We have now been in the Covid 19 pandemic for over six months and it is clear that the lockdown procedures adopted to tackle this virus had a much harsher effect on urban dwellers than those in rural areas. For those like myself, in the rural hinterland of the North Coast, the impact of the lockdown has been minimal. As one neighbour quipped, “I have been living in social isolation for 17 years, nothing changed here.”

Epidemiologists and virologists have been warning of the threat of pandemics for some decades now, but governments on the whole have ignored these warnings. We now are experiencing the outcome of this neglect, and it is likely there will be more pandemics to follow.

The future of cities has been under scrutiny for many reasons, one being the unsustainable food supply, particularly for urban dwellers. This is from both an energy and nutrient perspective. Around one-fifth of the total annual global greenhouse gas emissions are emitted by the food sector (without considering emissions due to land use change).  This energy is used at the farm level for cultivation, planting, weeding, harvesting and storage. Then comes transport to processors and/or markets; refrigeration for storage, packaging etc.

From a plant nutrient perspective, consider the three main macro-nutrients: nitrogen, phosphate, and potassium. Phosphate and potassium are both mined and are finite resources. Phosphates may be depleted in as little as 50 years. The more abundant potassium has several centuries. Nitrogen, on the other hand, is taken from the atmosphere using considerable energy, often from fossil fuel sources. 

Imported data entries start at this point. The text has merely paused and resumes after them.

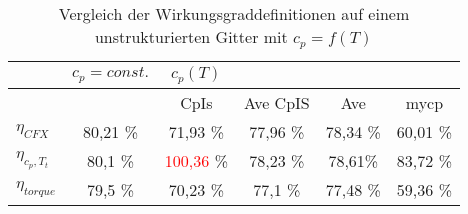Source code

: \begin{table}[H]
	\centering
	\caption{Vergleich der Wirkungsgraddefinitionen auf einem unstrukturierten Gitter mit $c_p = f(T)$}
	\begin{tabular}{ l| c | c c c c}
		&	$c_p = const.$	&	$c_p(T)$	&		&		&		\\
		\hline
		&		&	CpIs	&	Ave CpIS	&	Ave	&	mycp	\\
		\hline
		$\eta_{CFX}$	&	80,21 \%	&	71,93 \%	&	77,96 \%	&	78,34 \%	&	60,01 \%	\\
		$\eta_{c_p, T_t}$	&	80,1 \%	&	\textcolor{red}{100,36} \%	&	78,23 \%	&	78,61\%	&	83,72 \%	\\
		$\eta_{torque}$	&	79,5 \%	&	70,23 \%	&	77,1 \%	&	77,48 \%	&	59,36 \%	\\
		
	\end{tabular}
	\label{tab:unstrukturiertmycp}
\end{table}
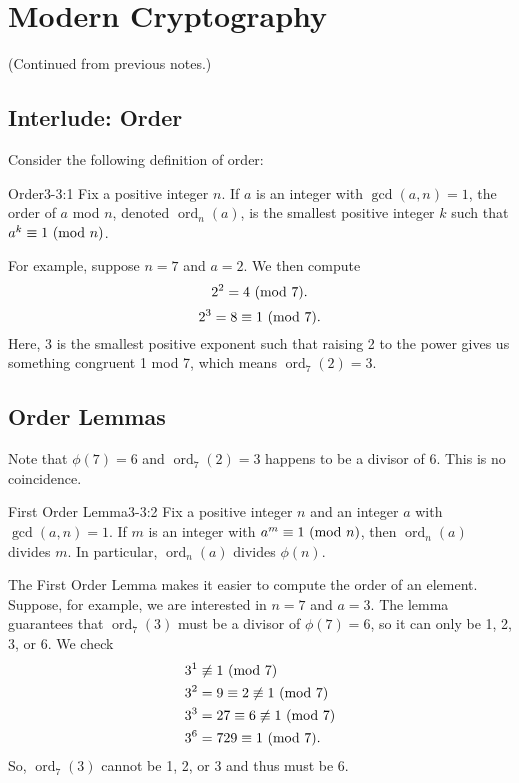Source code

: \documentclass[letterpaper]{article}
\DeclareMathOperator{\ord}{ord}
\begin{document}
\section{Modern Cryptography}
(Continued from previous notes.)

\subsection{Interlude: Order}
Consider the following definition of order: 
\begin{definition}{Order}{3-3:1}
    Fix a positive integer $n$. If $a$ is an integer with $\gcd(a, n) = 1$, the order of $a$ mod $n$, denoted $\ord_{n}(a)$, is the smallest positive integer $k$ such that $a^k \equiv 1 \ (\mathrm{mod}\ n)$.
\end{definition}
For example, suppose $n = 7$ and $a = 2$. We then compute 
\[2^2 = 4 \ (\mathrm{mod}\ 7).\]
\[2^3 = 8 \equiv 1 \ (\mathrm{mod}\ 7).\]
Here, 3 is the smallest positive exponent such that raising 2 to the power gives us something congruent 1 mod 7, which means $\ord_{7}(2) = 3$.

\subsection{Order Lemmas}
Note that $\phi(7) = 6$ and $\ord_{7}(2) = 3$ happens to be a divisor of 6. This is no coincidence. 

\begin{lemma}{First Order Lemma}{3-3:2}
    Fix a positive integer $n$ and an integer $a$ with $\gcd(a, n) = 1$. If $m$ is an integer with $a^m \equiv 1 \ (\mathrm{mod}\ n)$, then $\ord_{n}(a)$ divides $m$. In particular, $\ord_{n}(a)$ divides $\phi(n)$. 
\end{lemma}
The First Order Lemma makes it easier to compute the order of an element. Suppose, for example, we are interested in $n = 7$ and $a = 3$. The lemma guarantees that $\ord_{7}(3)$ must be a divisor of $\phi(7) = 6$, so it can only be 1, 2, 3, or 6. We check
\begin{equation*}
    \begin{aligned}
        &3^1 \not\equiv 1 \ (\mathrm{mod}\ 7) \\ 
        &3^2 = 9 \equiv 2 \not\equiv 1 \ (\mathrm{mod}\ 7) \\ 
        &3^3 = 27 \equiv 6 \not\equiv 1 \ (\mathrm{mod}\ 7) \\ 
        &3^6 = 729 \equiv 1 \ (\mathrm{mod}\ 7).
    \end{aligned}
\end{equation*}
So, $\ord_{7}(3)$ cannot be 1, 2, or 3 and thus must be 6.
\end{document}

The vast amount of nitrogen that has been fixed for industrial agriculture has severely disrupted the natural nitrogen cycle of the earth. This has resulted in surplus nitrogen appearing in a plant-available form, polluting our waterways. Even in the ocean, rising nitrogen levels are causing algal blooms. 

To solve this plant nutrient issue we need to change urgently from a linear system, where most of nutrients end up in ocean due to outfalls from urban sewage systems, to a circular system where nutrients are captured and reused in the food production system. This may be possible with a higher proportion of the population living on smallish rural blocks, growing their own food using recycled nutrients. (This system would fit ideally with universal basic income (UBI), but that is another story in itself.)

Australia has prided itself on efficient agriculture producing considerable food surpluses, not just for domestic consumption, but as important exports. Much of this has been heavily mechanised with ever decreasing amounts of labour required. 

We have often criticised the French for their technically inefficient approach to agriculture. On the positive side, the French have maintained a vibrant rural population, unlike Australia with our dying rural towns. In order to accommodate an expanded rural population in Australia, maybe we can learn some lessons from the French.

To encourage urban Australians to move to the countryside we need to look at land titles and current ownership structures of rural land. In the US and New Zealand, much of the farmland on settlement was for small portions at the family level. In Australia this was called “yeomen agriculture” and was the preferred style of rural development at the outset. But for some reason it was regarded as a failure, and so large tracts became the favoured development style. Hence the “squattocracy” was born. 

This may explain the origins for choosing large tracts of land, which we still seem to favour.  The council 100 acre minimum area to build a house has no logical foundation and should be scrapped. This would increase the land available to potential rural dwellers. It would also assist urban dwellers to accelerate this outmigration from unsustainable cities.